▸ **WHAT YOU SHOULD DO**: Which lines of the records below contain the word "implies"? Show each one.
BEGIN TASK MATERIAL
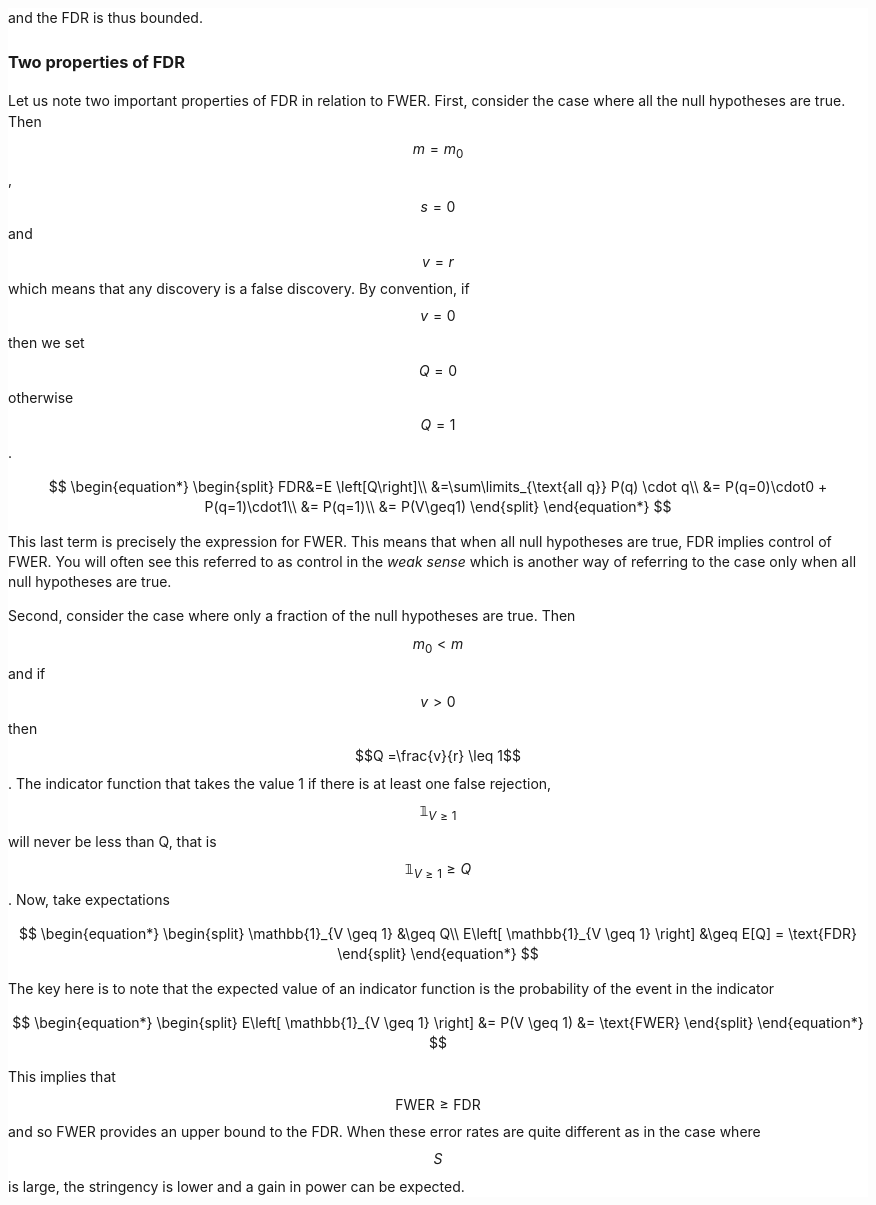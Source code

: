 and the FDR is thus bounded.

### Two properties of FDR

Let us note two important properties of FDR in relation to FWER.
First, consider the case where all the null hypotheses are true. Then $$m=m_0$$, $$s=0$$ and $$v=r$$ which means that any discovery is a false discovery. By convention, if $$v=0$$ then we set $$Q=0$$ otherwise $$Q=1$$.

$$
\begin{equation*}
  \begin{split}
    FDR&=E \left[Q\right]\\
       &=\sum\limits_{\text{all q}} P(q) \cdot q\\
       &= P(q=0)\cdot0 + P(q=1)\cdot1\\
       &= P(q=1)\\
       &= P(V\geq1)
  \end{split}
\end{equation*}
$$

This last term is precisely the expression for FWER. This means that when all null hypotheses are true, FDR implies control of FWER. You will often see this referred to as control in the *weak sense* which is another way of referring to the case only when all null hypotheses are true.

Second, consider the case where only a fraction of the null hypotheses are true. Then $$m_0 < m$$ and if $$v > 0$$ then $$Q =\frac{v}{r} \leq 1$$. The indicator function that takes the value 1 if there is at least one false rejection, $$\mathbb{1}_{V \geq 1}$$ will never be less than Q, that is $$\mathbb{1}_{V \geq 1} \geq Q$$. Now, take expectations

$$
\begin{equation*}
  \begin{split}
    \mathbb{1}_{V \geq 1} &\geq Q\\
    E\left[ \mathbb{1}_{V \geq 1} \right] &\geq E[Q] = \text{FDR}
  \end{split}
\end{equation*}
$$

The key here is to note that the expected value of an indicator function is the probability of the event in the indicator

$$
\begin{equation*}
  \begin{split}
    E\left[ \mathbb{1}_{V \geq 1} \right] &= P(V \geq 1)
      &= \text{FWER}
  \end{split}
\end{equation*}
$$

This implies that $$\text{FWER} \geq \text{FDR}$$ and so FWER provides an upper bound to the FDR. When these error rates are quite different as in the case where $$S$$ is large, the stringency is lower and a gain in power can be expected.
END TASK MATERIAL
▸ **EXERCISE OUTPUT**:
This last term is precisely the expression for FWER. This means that when all null hypotheses are true, FDR implies control of FWER. You will often see this referred to as control in the *weak sense* which is another way of referring to the case only when all null hypotheses are true.
This implies that $$\text{FWER} \geq \text{FDR}$$ and so FWER provides an upper bound to the FDR. When these error rates are quite different as in the case where $$S$$ is large, the stringency is lower and a gain in power can be expected.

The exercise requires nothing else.